The designer could make mistakes.
Koss: I think
consumers are very skeptical. It's very similar to TV,
video, and such. One important distinction is there are a
lot of books that are basically opinion, basically
inaccurate. And that information will touch somebody, or
will influence somebody.
Jamieson: I don't
think it's fair to compare a bad book with a bad piece of
software. I think it's better if you compare a good book
with a good piece of software. The interactive medium can
let me access at any level if done well. In a book, that
information is collated in a certain way. Unless you are
an academic and can do that, you have to depend on
someone to do it for you. You have to know how to use the
glossary. The interactive environment can give you a
glossary and can help you define words.
Audience: In the
interactive world, it becomes very difficult for people
to see what is advertising and what is not.
Audience: It doesn't
really matter as long as the producer is held liable. So
I don't know how you want to get in the way of regulating
that. It's hard to tell who's liable on the Internet.
Koss: Persons are held
liable if they cause injury, not if they throw out bad
information. There are areas where there is and should be
regulation.
Jamieson: It's Similar
to the issue of freedom of speech. What do you do about
bad speech -- you don't ban it, you put up good speech.

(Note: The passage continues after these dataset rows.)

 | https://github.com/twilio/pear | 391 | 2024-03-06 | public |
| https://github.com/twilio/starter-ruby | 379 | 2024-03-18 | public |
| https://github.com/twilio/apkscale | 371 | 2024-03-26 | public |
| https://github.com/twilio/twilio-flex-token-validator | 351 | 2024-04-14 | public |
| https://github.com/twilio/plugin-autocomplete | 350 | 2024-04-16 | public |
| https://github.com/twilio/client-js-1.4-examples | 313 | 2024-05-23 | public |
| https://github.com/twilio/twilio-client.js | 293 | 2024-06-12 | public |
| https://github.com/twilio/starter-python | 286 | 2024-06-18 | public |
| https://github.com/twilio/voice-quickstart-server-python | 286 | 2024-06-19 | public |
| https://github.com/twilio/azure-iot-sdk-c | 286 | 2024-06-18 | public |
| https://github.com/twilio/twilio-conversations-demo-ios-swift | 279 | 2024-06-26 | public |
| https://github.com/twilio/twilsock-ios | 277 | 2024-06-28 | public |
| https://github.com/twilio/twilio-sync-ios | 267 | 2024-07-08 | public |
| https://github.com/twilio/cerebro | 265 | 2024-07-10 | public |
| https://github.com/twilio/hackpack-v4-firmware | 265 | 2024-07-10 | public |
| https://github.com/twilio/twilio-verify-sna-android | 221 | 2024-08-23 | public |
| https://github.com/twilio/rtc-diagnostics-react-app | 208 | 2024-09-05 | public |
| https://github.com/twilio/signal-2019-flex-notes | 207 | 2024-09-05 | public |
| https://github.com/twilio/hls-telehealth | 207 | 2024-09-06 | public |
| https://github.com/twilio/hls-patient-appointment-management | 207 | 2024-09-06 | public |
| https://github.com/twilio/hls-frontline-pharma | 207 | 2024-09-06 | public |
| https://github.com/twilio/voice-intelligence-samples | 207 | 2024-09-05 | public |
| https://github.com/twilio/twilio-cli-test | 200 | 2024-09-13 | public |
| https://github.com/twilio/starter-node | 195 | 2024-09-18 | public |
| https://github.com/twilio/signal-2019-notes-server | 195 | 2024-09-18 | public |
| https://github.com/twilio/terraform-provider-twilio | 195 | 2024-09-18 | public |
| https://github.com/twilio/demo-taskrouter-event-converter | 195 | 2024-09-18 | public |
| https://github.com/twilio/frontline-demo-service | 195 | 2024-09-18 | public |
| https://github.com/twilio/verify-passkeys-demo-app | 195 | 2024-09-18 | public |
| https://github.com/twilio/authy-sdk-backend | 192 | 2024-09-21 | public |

It's the same with the Internet. You have good sources of
information out there. They've had this debate before
each time something new comes out. Let people have access
to a broad spectrum.
Henderson: The problem
is that there used to be a buffer of time. Now I've got
links and hyper access. It happens so fast, with no
buffer, no time to reflect.
Audience: It lends
itself to a very straightforward quality theme. The
better health information sites over time will find it to
their advantage to have some sort of approval. Is that
the direction we're going in?
Koss: That will
naturally evolve. There will be entities that will evolve
like healthfinder.
Jamieson: There will
be bases of information and places that you go to, and
the information providers will be careful with their
links. Institutional places of access will show up.